You can collect all of that data by following the steps below.
2. Collect the team names
- Click on the “plus" button next to the "Begin new entry in player" command.
- Add the relative select command to create a link between the player name, and their team name. Click on the player name and click on the team name. All of the team names should be selected for you - with an arrow pointing from the player names to the team names on the entire page.
- Name this selection team. The name and URL will be extracted for you.
Now you can just repeat steps 1 to 5 in the "Collect the team names" section for each stat that you want. I will show you how to do one more, and grab the interception stats for each QB.
- Click on the “plus" button next to the "Begin new entry in player" command and add the relative select command again.
- Click on the player name and click on the number of interceptions that they have. Now all of them will be selected.
- Name this selection int.
Here’s a sample of the data that we collected by repeating the above steps for team, interceptions, yards, attempts, completions, and touchdowns.
This selects only the first page of players, however. Once you’ve created the relative selections for the stats you want, you’ll need to take one final step to get ParseHub to go through all the pages of QB’s using pagination.
Step 2: Scrape stats from all of the pages
- Click on the "plus" button next to the "Select page" command.
- Add a Select command and click on the "Next" button on the top right corner of the table.
- Name this selection next.
- Create a Conditional command to ensure that the selected link is actually the "next" button. Enter $e.text == "next".

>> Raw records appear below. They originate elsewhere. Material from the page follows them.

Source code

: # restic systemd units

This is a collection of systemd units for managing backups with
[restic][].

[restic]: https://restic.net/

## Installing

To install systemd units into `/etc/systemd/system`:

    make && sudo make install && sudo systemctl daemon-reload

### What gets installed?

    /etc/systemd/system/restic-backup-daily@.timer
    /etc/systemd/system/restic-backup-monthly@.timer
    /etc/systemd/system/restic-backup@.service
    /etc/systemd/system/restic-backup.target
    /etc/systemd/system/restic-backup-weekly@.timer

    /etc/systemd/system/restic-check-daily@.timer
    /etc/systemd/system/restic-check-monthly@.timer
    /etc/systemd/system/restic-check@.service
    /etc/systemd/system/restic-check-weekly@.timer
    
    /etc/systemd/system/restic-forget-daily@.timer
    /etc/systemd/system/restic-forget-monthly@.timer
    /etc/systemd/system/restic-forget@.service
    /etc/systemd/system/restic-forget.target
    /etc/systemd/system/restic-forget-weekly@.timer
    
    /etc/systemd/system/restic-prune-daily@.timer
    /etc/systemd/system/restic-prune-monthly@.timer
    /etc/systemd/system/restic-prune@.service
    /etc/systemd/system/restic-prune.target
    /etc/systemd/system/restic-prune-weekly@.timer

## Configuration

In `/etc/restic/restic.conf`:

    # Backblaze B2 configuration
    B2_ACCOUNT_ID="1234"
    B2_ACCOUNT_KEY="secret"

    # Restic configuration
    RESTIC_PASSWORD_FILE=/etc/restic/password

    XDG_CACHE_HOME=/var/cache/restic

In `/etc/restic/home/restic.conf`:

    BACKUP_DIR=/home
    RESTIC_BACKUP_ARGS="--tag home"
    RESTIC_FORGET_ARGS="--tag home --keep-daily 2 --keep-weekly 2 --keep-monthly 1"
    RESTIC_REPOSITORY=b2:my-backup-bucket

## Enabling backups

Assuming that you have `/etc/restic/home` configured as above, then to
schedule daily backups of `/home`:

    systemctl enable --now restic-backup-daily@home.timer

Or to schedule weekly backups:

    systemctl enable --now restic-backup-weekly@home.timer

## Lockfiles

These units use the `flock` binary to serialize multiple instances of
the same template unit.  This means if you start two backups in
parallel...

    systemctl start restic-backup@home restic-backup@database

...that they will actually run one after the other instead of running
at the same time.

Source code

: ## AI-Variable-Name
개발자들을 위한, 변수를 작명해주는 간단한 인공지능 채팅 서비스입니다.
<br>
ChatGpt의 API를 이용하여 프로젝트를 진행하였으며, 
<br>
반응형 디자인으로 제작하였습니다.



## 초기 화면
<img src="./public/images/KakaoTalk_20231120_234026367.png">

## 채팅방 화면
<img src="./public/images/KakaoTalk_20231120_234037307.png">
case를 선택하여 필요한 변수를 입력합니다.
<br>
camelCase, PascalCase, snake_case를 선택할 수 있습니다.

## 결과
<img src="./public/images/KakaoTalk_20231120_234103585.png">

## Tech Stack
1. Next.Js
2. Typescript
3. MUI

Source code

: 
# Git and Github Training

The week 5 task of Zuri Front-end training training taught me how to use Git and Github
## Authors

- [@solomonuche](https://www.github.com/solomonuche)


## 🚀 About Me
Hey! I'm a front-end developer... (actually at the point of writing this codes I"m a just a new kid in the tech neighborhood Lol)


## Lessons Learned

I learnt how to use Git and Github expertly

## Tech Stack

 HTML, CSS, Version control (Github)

Note: This is not usually required; the NFL's website just works differently than most. Usually, you would just select the “next” button, and use the Click tool to go to the next page. - Open the command menu by clicking on the "plus" button next to the Conditional command, and add a Click command.
- ParseHub naturally navigates by “clicking”, which is what we want. Choose to Go to Existing Template main_template. This is because you want ParseHub to do the exact same thing that we instructed it to do on this page on the other pages.
Run your project and download your data
- Click on the "Get Data" button
- Click on the "Run" button
- Click on the "Save and Run" button
- Wait for ParseHub to extract all of the data from the page
- When you see "CSV" or "JSON" appear under the "Actions" heading - click to download your data.
- You will also get an email when your project is finished scraping data. There will be a link to your data.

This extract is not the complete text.